Mis en service en 2004, la société Véolia y brûle chaque année 110 000 tonnes de déchets issus des 81 communes membres du syndicat. « Brûler une tonne de déchets revient à 81€ contre 130€ pour l’enfouissement », indique M.Giély. « C’est le meilleur service au meilleur prix pour l’usager. D’ailleurs, dans les pays d’Europe du nord, l’élimination des déchets passe principalement par l’incinération. » Si nos voisins du Nord le font... 

Le Gard rhodanien pris en otage

Le président de l'agglo du Gard Rhodanien, Jean-Christian Rey (DR)

Il y a plusieurs semaines, l'Agglo du Gard rhodanien a remis le débat de la création d'un deuxième four sur la table, en exprimant son souhait d’adhérer au syndicat nîmois. Le centre d’enfouissement d’Orange (Vaucluse), où elle envoyait ses déchets, est plein. Idem pour celui de Gerland (région Auvergne-Rhones Alpes) en fin de vie. L'an dernier, l’Agglo du Gard rhodanien a trouvé une solution. Mais ça lui coûte cher, très cher... Au total : 1,7 million d’euros supplémentaires sur 2019 : « Nous les enfouissons à Bellegarde alors qu’on est contre l’enfouissement », explique le président de l'Agglo, Jean-Christian Rey. « Géré par Suez, le centre de Bellegarde est seul sur le marché. »

Sans concurrence, Suez impose ses tarifs à l’Agglo. Et ils augmentent... Désormais, le traitement des 25 000 tonnes de déchets (*) coûte 112 euros la tonne pour la partie ordures ménagères. Une hausse importante que la collectivité a choisi de compenser sur son autofinancement pour 2019. Mais c’est un fusil à un coup : « Si on ne fait rien ce tarif va encore augmenter dans les prochaines années et on ne pourra plus compenser », souffle le président de l’Agglo.

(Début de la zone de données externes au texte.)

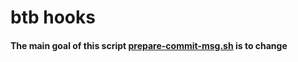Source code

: # btb hooks

#### The main goal of this script [prepare-commit-msg.sh](./prepare-commit-msg.sh) is to change 
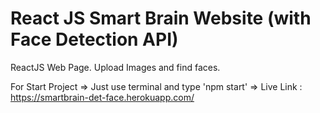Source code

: # React JS Smart Brain Website (with Face Detection API)
ReactJS Web Page. Upload Images and find faces.

For Start Project => Just use terminal and type 'npm start'
	=> Live Link : https://smartbrain-det-face.herokuapp.com/
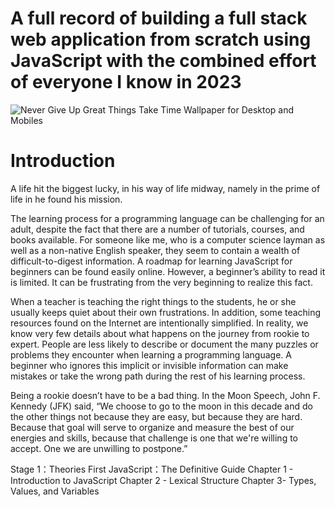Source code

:# A full record of building a full stack web application from scratch using JavaScript with the combined effort of everyone I know in 2023
![Never Give Up Great Things Take Time Wallpaper for Desktop and Mobiles](https://user-images.githubusercontent.com/104540400/205413567-42d77948-09b6-4a82-9de8-a7655897a851.jpg)
# Introduction
A life hit the biggest lucky, in his way of life midway, namely in the prime of life in he found his mission.

The learning process for a programming language can be challenging for an adult, despite the fact that there are a number of tutorials, courses, and books available. For someone like me, who is a computer science layman as well as a non-native English speaker, they seem to contain a wealth of difficult-to-digest information. A roadmap for learning JavaScript for beginners can be found easily online. However, a beginner’s ability to read it is limited. It can be frustrating from the very beginning to realize this fact. 

When a teacher is teaching the right things to the students, he or she usually keeps quiet about their own frustrations. In addition, some teaching resources found on the Internet are intentionally simplified. In reality, we know very few details about what happens on the journey from rookie to expert. People are less likely to describe or document the many puzzles or problems they encounter when learning a programming language. A beginner who ignores this implicit or invisible information can make mistakes or take the wrong path during the rest of his learning process. 

Being a rookie doesn’t have to be a bad thing. In the Moon Speech, John F. Kennedy (JFK) said, “We choose to go to the moon in this decade and do the other things not because they are easy, but because they are hard. Because that goal will serve to organize and measure the best of our energies and skills, because that challenge is one that we're willing to accept. One we are unwilling to postpone.”

Stage 1：Theories First 
JavaScript：The Definitive Guide
Chapter 1 - Introduction to JavaScript
Chapter 2 - Lexical Structure
Chapter 3- Types, Values, and Variables
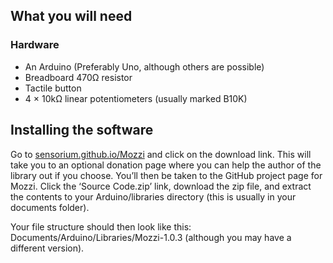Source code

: ## What you will need

### Hardware

* An Arduino (Preferably Uno, although others are possible) 
* Breadboard 470Ω resistor 
* Tactile button 
* 4 × 10kΩ linear potentiometers (usually marked B10K)

## Installing the software
Go to [sensorium.github.io/Mozzi](http://sensorium.github.io/Mozzi) and click on the download link. This will take you to an optional donation page where you can help the author of the library out if you choose. You’ll then be taken to the GitHub project page for Mozzi. Click the ‘Source Code.zip’ link, download the zip file, and extract the contents to your Arduino/libraries directory (this is usually in your documents folder).

Your file structure should then look like this: Documents/Arduino/Libraries/Mozzi-1.0.3 (although you may have a different version).
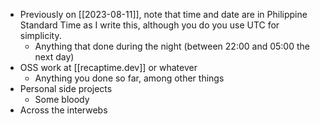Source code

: * Previously on [[2023-08-11]], note that time and date are in Philippine Standard Time as I write this, although you do you use UTC for simplicity.
	* Anything that done during the night (between 22:00 and 05:00 the next day)
* OSS work at [[recaptime.dev]] or whatever
	* Anything you done so far, among other things
* Personal side projects
	* Some bloody
* Across the interwebs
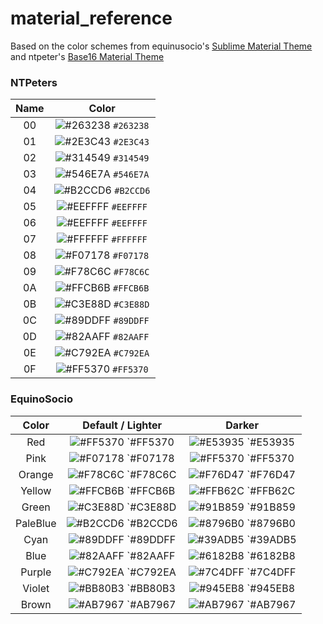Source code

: # material_reference

Based on the color schemes from equinusocio's [Sublime Material Theme](https://github.com/equinusocio/material-theme) and ntpeter's [Base16 Material Theme](https://github.com/ntpeters/base16-materialtheme-scheme)

### NTPeters

| Name | Color |
|:-:|:--:|
| 00 |![#263238](https://placehold.it/15/263238/000000?text=+) `#263238` |
| 01 |![#2E3C43](https://placehold.it/15/2E3C43/000000?text=+) `#2E3C43` |
| 02 |![#314549](https://placehold.it/15/314549/000000?text=+) `#314549` |
| 03 |![#546E7A](https://placehold.it/15/546E7A/000000?text=+) `#546E7A` |
| 04 |![#B2CCD6](https://placehold.it/15/B2CCD6/000000?text=+) `#B2CCD6` |
| 05 |![#EEFFFF](https://placehold.it/15/EEFFFF/000000?text=+) `#EEFFFF` |
| 06 |![#EEFFFF](https://placehold.it/15/EEFFFF/000000?text=+) `#EEFFFF` |
| 07 |![#FFFFFF](https://placehold.it/15/FFFFFF/000000?text=+) `#FFFFFF` |
| 08 |![#F07178](https://placehold.it/15/F07178/000000?text=+) `#F07178` |
| 09 |![#F78C6C](https://placehold.it/15/F78C6C/000000?text=+) `#F78C6C` |
| 0A |![#FFCB6B](https://placehold.it/15/FFCB6B/000000?text=+) `#FFCB6B` |
| 0B |![#C3E88D](https://placehold.it/15/C3E88D/000000?text=+) `#C3E88D` |
| 0C |![#89DDFF](https://placehold.it/15/89DDFF/000000?text=+) `#89DDFF` |
| 0D |![#82AAFF](https://placehold.it/15/82AAFF/000000?text=+) `#82AAFF` |
| 0E |![#C792EA](https://placehold.it/15/C792EA/000000?text=+) `#C792EA` |
| 0F |![#FF5370](https://placehold.it/15/FF5370/000000?text=+) `#FF5370` |

### EquinoSocio
| Color      | Default / Lighter |  Darker    |
|:-:|:--:|:--:|
| Red | ![#FF5370](https://placehold.it/15/FF5370/000000?text=+) `#FF5370 | ![#E53935](https://placehold.it/15/E53935/000000?text=+) `#E53935 |
| Pink | ![#F07178](https://placehold.it/15/F07178/000000?text=+) `#F07178 | ![#FF5370](https://placehold.it/15/FF5370/000000?text=+) `#FF5370 |
| Orange | ![#F78C6C](https://placehold.it/15/F78C6C/000000?text=+) `#F78C6C | ![#F76D47](https://placehold.it/15/F76D47/000000?text=+) `#F76D47 |
| Yellow | ![#FFCB6B](https://placehold.it/15/FFCB6B/000000?text=+) `#FFCB6B | ![#FFB62C](https://placehold.it/15/FFB62C/000000?text=+) `#FFB62C |
| Green | ![#C3E88D](https://placehold.it/15/C3E88D/000000?text=+) `#C3E88D | ![#91B859](https://placehold.it/15/91B859/000000?text=+) `#91B859 |
| PaleBlue | ![#B2CCD6](https://placehold.it/15/B2CCD6/000000?text=+) `#B2CCD6 | ![#8796B0](https://placehold.it/15/8796B0/000000?text=+) `#8796B0 |
| Cyan | ![#89DDFF](https://placehold.it/15/89DDFF/000000?text=+) `#89DDFF | ![#39ADB5](https://placehold.it/15/39ADB5/000000?text=+) `#39ADB5 |
| Blue | ![#82AAFF](https://placehold.it/15/82AAFF/000000?text=+) `#82AAFF | ![#6182B8](https://placehold.it/15/6182B8/000000?text=+) `#6182B8 |
| Purple | ![#C792EA](https://placehold.it/15/C792EA/000000?text=+) `#C792EA | ![#7C4DFF](https://placehold.it/15/7C4DFF/000000?text=+) `#7C4DFF |
| Violet | ![#BB80B3](https://placehold.it/15/BB80B3/000000?text=+) `#BB80B3 | ![#945EB8](https://placehold.it/15/945EB8/000000?text=+) `#945EB8 |
| Brown | ![#AB7967](https://placehold.it/15/AB7967/000000?text=+) `#AB7967 | ![#AB7967](https://placehold.it/15/AB7967/000000?text=+) `#AB7967 |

Autrement dit : il faut s’attendre à une hausse de la TEOM (Taxe d'enlèvement des ordures ménagères) et piocher dans la poche des ménages !

Un incinérateur « ras la gueule »

Hervé Gièly, président du Sitom (Photo : Coralie Mollaret)

Le débat sur le regroupement des syndicats de gestion des ordures ménagères n'est pas nouveau. Actuellement, notre département en compte sept. « On corne sous tous les tons depuis plus de cinq ans qu’il faut un syndicat départemental, s’emporte le président de l'Agglo. Seulement à l'époque en CDCI (Commission départementale de coopération intercommunale, NDLR), les élus du Gard devaient déjà s'atteler à la fusion des communautés de communes. Du coup, le préfet a remis à plus tard la question des syndicats.

Une manière de reculer pour mieux sauter ? « Nous, on ne demande rien », assure Hervé Giely. « Mais si fusion il doit y avoir, nous serons obligés de créer un deuxième four, sinon la TEOM va exploser ! » Des propos corroborés par Jean-Christian Rey : l’unité de valorisation énergétique - l’autre nom de l’incinérateur - de Nîmes est « ras la gueule », selon ses termes fleuris. 

La Région opposée au deuxième four ?

Carole Delga, présidente socialiste de la Région Occitanie (Photo : droits réservés)

Selon le Sitom, « l’adhésion de Bagnols et d'Uzès impliquerait de traiter 70 000 tonnes de déchets en plus par an. Sans deuxième four, on augmente la TEOM de 60 % ! » La création d’un deuxième four, d’une capacité de 40 000 tonnes avait été prévue en 2014 dans le cadre du Plan départemental de gestion des déchets. Seulement le législateur est joueur… En 2015, il a confié l’élaboration de ce plan à la Région. Et devinez quoi ? L'enquête publique sur le nouveau Schéma régional de la gestion des déchets est prévue pour mi-2019.  

« Il faut des solutions de traitement pérennes », martèle Jean-Christian Rey, qui milite ardemment pour un deuxième incinérateur. « Le leitmotiv de la Région c’est de nous dire qu’il faut baisser les volumes, mais on prend 1,7 % de population par an, donc au final le volume monte quoi qu’il arrive », ajoute-t-il. Plus cocasse, « la Région nous dit de mettre nos ordures dans des camions et aller les incinérer à Perpignan, ce qui est une aberration environnementale ! Je suis consterné, la Région ne veut pas comprendre. Tout ça pour afficher son objectif de première Région à énergie positive. »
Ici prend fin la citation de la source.